Currently about 20,000 veterans in Pennsylvania are receiving PACT Act-related benefits, Casey said. The Pennsylvania Independent reached out to the Department of Veterans Affairs to confirm this number but did not hear back as of press time.

“We should continue to make sure that every veteran who might not know about this does know about it, and those who know about it and have started the process, that they get their claims completed as fast as possible,” Casey said.

Chris Yarnell, who in 2018 founded Battle Borne with his wife, Cadence, in order to connect Lehigh Valley veterans with a range of resources, was also at the VFW on Monday and explained how crucial it is for veterans to connect with their peers about the benefits stemming from the PACT Act. Veterans, Yarnell said, are often reluctant to ask for help — even when they need it. For example, a growing number of veterans and their families are struggling with food insecurity in the Lehigh Valley, but they are unlikely to turn to food pantries for support, Yarnell said, which is why Battle Borne began distributing meals to veterans.

That hesitancy to reach out for help also applies to something like the PACT Act, Yarnell explained. However, if veterans connect with other retired military members who may originally be unwilling to apply for benefits, there’s a higher likelihood that reluctance could shift, Yarnell said.

Yarnell, who joined the Marine Corps in 1994 and served domestically, said: “If they ask for help and they’re told no, or they’re given all these resources without someone properly handing them off, there’s a really good chance that they’re not asking again. And then we wonder why the numbers are increased for mental health problems —let’s just be frank here — suicide, drug addiction, all the problems that come with, I can’t ask for help.”

Chris Yarnell, a veteran and the founder of the nonprofit Battle Borne, at the VFW Post 7293 in Whitehall on April 8, 2024.
Chris Yarnell, a veteran and the founder of the nonprofit Battle Borne, at the VFW Post 7293 in Whitehall on April 8, 2024. (Anna Gustafson / TAI News)

Whitehall Township Mayor Joe Marx, a Democrat, served in the Marine Corps from 1983 to 1991, and he echoed Yarnell’s statements. Veterans often need a push from other military members before they will ask for help, he said. But that help, he emphasized, can be life-saving.
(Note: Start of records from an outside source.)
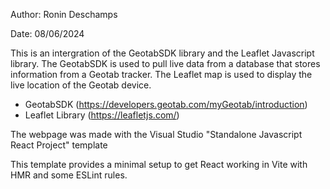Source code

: Author: Ronin Deschamps

Date: 08/06/2024

This is an intergration of the GeotabSDK library and the Leaflet Javascript library. 
The GeotabSDK is used to pull live data from a database that stores information from a Geotab tracker. 
The Leaflet map is used to display the live location of the Geotab device.

- GeotabSDK (https://developers.geotab.com/myGeotab/introduction)
- Leaflet Library (https://leafletjs.com/)

The webpage was made with the Visual Studio "Standalone Javascript React Project" template 

This template provides a minimal setup to get React working in Vite with HMR and some ESLint rules.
“I have to argue with them: Please go to the VA, get looked at, get evaluated, and take your shot, because you’ve earned that,” Marx said of encouraging veterans to apply for benefits. “We send people into harm’s way; they should be treated justly when they come back.”

Casey’s stop at the Whitehall VFW comes as he campaigns for a fourth term. He is running unopposed in the April 23 Democratic Senate primary and is being challenged by Republican Dave McCormick in the November election.

McCormick frequently cites his experience in the military on the campaign trail; he is a graduate of West Point who deployed to Iraq during the Gulf War in 1991.

While Republicans are attempting to flip the seat, Casey has remained ahead of McCormick in polls throughout the campaign. The Democratic senator has centered his work for veterans during the campaign and recently launched an ad about his support for the PACT Act.

“My track record on supporting VA health care is very strong,” Casey told the Pennsylvania Independent. “And I think when it comes to a debate on veterans issues in the campaign, I think I’ll do pretty well.”